** RECORDED DATA follows **

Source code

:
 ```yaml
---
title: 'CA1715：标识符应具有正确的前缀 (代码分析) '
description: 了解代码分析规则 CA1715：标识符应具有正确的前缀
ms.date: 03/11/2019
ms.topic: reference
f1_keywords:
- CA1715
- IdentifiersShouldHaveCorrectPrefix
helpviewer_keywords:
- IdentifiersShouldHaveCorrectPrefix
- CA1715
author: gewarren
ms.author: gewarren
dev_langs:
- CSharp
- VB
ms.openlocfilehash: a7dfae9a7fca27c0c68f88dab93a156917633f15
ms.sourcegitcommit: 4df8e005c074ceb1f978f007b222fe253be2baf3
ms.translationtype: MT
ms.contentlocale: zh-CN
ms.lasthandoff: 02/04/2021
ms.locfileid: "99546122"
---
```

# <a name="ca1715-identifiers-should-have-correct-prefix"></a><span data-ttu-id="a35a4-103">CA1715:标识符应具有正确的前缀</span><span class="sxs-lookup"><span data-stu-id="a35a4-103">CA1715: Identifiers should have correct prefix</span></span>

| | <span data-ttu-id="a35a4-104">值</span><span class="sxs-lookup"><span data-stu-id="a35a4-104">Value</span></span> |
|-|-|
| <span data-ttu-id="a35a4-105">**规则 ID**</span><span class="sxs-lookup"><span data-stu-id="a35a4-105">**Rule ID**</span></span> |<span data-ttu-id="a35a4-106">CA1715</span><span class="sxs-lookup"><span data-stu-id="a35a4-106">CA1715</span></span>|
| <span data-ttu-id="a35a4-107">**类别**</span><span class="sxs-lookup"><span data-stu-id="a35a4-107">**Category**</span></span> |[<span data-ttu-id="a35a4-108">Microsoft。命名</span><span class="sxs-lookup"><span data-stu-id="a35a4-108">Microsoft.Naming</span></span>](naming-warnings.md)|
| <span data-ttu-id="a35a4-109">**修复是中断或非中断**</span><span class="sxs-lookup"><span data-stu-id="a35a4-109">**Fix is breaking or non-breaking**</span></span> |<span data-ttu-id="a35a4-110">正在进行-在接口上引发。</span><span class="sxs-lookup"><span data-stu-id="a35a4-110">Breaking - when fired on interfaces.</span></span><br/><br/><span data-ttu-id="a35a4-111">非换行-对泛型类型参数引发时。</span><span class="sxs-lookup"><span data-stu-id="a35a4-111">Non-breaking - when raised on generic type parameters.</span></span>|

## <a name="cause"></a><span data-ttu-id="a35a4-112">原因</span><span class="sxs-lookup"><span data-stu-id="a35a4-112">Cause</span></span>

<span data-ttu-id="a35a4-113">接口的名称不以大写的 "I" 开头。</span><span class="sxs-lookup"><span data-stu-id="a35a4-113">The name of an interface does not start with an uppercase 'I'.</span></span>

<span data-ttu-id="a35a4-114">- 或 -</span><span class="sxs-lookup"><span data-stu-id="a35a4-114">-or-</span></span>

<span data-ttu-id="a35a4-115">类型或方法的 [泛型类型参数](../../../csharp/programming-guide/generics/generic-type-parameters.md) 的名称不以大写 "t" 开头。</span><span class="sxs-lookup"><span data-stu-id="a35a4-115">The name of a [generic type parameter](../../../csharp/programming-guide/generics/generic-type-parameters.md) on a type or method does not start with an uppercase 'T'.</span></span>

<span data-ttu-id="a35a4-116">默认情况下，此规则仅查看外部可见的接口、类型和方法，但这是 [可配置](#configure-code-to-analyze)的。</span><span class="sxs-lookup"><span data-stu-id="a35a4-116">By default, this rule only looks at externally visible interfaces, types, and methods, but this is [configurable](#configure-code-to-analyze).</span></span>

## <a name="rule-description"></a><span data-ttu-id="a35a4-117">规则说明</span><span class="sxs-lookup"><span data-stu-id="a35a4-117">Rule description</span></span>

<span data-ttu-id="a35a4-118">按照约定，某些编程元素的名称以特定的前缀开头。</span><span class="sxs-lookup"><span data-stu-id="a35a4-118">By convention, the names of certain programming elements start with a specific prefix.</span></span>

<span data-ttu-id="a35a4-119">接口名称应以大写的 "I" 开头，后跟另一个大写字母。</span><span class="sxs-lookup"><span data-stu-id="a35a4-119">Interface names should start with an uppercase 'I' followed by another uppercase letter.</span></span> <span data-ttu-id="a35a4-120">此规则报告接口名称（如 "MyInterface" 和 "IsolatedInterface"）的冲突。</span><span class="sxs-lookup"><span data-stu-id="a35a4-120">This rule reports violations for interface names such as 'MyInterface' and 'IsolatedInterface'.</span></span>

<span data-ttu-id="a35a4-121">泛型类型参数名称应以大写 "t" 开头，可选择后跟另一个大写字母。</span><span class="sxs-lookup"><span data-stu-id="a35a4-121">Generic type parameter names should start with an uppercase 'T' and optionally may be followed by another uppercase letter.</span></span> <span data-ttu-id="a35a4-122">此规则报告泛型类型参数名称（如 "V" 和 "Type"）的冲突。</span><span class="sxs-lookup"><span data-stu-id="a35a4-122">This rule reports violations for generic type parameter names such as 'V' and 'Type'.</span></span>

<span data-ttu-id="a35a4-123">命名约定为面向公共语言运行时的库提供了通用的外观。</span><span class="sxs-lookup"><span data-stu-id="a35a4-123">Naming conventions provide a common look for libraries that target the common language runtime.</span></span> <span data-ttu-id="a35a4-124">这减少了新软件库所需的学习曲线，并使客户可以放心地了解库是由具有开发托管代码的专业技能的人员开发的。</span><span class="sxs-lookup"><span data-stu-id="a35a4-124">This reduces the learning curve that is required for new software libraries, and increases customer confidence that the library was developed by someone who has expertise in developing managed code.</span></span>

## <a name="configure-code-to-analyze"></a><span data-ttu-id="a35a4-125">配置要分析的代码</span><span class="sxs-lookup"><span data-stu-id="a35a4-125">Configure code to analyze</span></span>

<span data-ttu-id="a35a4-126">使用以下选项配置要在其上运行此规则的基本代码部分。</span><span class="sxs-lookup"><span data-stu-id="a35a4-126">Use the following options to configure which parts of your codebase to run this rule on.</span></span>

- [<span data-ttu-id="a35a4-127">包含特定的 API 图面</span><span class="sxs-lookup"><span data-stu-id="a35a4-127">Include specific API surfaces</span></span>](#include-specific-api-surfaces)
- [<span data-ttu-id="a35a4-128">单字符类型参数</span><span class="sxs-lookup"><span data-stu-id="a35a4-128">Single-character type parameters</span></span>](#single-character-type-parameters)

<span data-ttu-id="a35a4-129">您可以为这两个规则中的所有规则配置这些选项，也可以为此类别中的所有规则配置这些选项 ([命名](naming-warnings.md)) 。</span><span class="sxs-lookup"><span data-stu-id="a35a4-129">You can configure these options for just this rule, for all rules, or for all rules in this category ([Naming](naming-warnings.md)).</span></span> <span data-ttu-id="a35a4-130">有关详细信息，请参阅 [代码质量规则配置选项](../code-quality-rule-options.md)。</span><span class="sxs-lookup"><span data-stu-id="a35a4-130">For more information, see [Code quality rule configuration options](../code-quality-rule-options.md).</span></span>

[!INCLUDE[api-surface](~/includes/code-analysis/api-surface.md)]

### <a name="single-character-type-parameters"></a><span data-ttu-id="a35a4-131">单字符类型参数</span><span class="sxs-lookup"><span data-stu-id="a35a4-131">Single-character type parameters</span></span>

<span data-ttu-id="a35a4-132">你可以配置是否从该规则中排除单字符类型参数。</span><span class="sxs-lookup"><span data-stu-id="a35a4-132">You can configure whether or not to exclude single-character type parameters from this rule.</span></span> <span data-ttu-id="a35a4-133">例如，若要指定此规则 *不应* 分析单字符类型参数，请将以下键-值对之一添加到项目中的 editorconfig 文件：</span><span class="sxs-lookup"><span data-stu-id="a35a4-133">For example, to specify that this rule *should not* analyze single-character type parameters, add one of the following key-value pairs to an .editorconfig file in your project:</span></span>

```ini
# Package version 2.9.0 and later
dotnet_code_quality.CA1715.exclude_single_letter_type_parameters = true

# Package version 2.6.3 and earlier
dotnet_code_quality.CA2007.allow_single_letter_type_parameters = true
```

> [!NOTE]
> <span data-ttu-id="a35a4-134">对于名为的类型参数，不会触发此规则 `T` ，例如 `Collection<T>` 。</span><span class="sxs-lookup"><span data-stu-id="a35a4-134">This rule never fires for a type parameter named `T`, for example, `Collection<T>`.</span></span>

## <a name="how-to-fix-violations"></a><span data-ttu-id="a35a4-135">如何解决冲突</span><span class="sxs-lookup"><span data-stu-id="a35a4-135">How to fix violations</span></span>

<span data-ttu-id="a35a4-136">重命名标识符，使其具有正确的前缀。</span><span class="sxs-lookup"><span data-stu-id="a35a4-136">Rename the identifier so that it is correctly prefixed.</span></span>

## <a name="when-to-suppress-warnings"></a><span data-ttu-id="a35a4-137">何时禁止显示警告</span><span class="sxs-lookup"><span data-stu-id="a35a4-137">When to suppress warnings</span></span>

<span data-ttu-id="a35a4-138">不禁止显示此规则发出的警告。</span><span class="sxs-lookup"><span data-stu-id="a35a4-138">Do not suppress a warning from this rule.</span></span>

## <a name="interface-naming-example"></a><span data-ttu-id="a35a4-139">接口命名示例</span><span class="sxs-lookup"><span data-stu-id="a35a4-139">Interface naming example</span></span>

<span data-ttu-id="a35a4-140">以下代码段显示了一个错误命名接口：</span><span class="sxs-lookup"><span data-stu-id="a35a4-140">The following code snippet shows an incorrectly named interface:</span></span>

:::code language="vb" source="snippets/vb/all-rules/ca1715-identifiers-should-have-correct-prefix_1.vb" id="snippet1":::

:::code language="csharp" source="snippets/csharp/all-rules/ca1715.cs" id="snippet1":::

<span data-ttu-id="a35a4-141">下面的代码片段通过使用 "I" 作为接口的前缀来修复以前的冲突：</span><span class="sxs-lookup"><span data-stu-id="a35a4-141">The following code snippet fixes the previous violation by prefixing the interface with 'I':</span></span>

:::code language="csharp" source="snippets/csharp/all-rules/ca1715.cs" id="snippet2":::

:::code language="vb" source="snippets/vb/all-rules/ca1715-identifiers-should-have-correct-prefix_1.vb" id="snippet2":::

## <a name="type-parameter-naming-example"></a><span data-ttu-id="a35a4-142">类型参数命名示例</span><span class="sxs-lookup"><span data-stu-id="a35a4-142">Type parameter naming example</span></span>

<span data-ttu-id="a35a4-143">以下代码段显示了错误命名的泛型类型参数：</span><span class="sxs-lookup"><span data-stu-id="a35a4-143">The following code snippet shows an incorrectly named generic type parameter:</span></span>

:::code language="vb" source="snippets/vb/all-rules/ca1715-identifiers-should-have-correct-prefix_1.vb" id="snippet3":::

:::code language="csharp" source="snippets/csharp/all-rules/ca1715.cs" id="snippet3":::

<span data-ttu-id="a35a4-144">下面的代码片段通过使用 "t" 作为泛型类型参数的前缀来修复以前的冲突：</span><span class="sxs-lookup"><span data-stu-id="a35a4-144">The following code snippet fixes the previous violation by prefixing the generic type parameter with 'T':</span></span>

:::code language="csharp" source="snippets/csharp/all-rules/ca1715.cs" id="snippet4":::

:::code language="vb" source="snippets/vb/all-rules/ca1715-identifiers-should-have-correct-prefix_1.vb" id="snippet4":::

** End of RECORDED DATA **

● **WHAT THE TASK ASKS**
How many lines of the entries include the string "prefixing"? Answer with a number and no other words.

● **EXERCISE RESULT**
2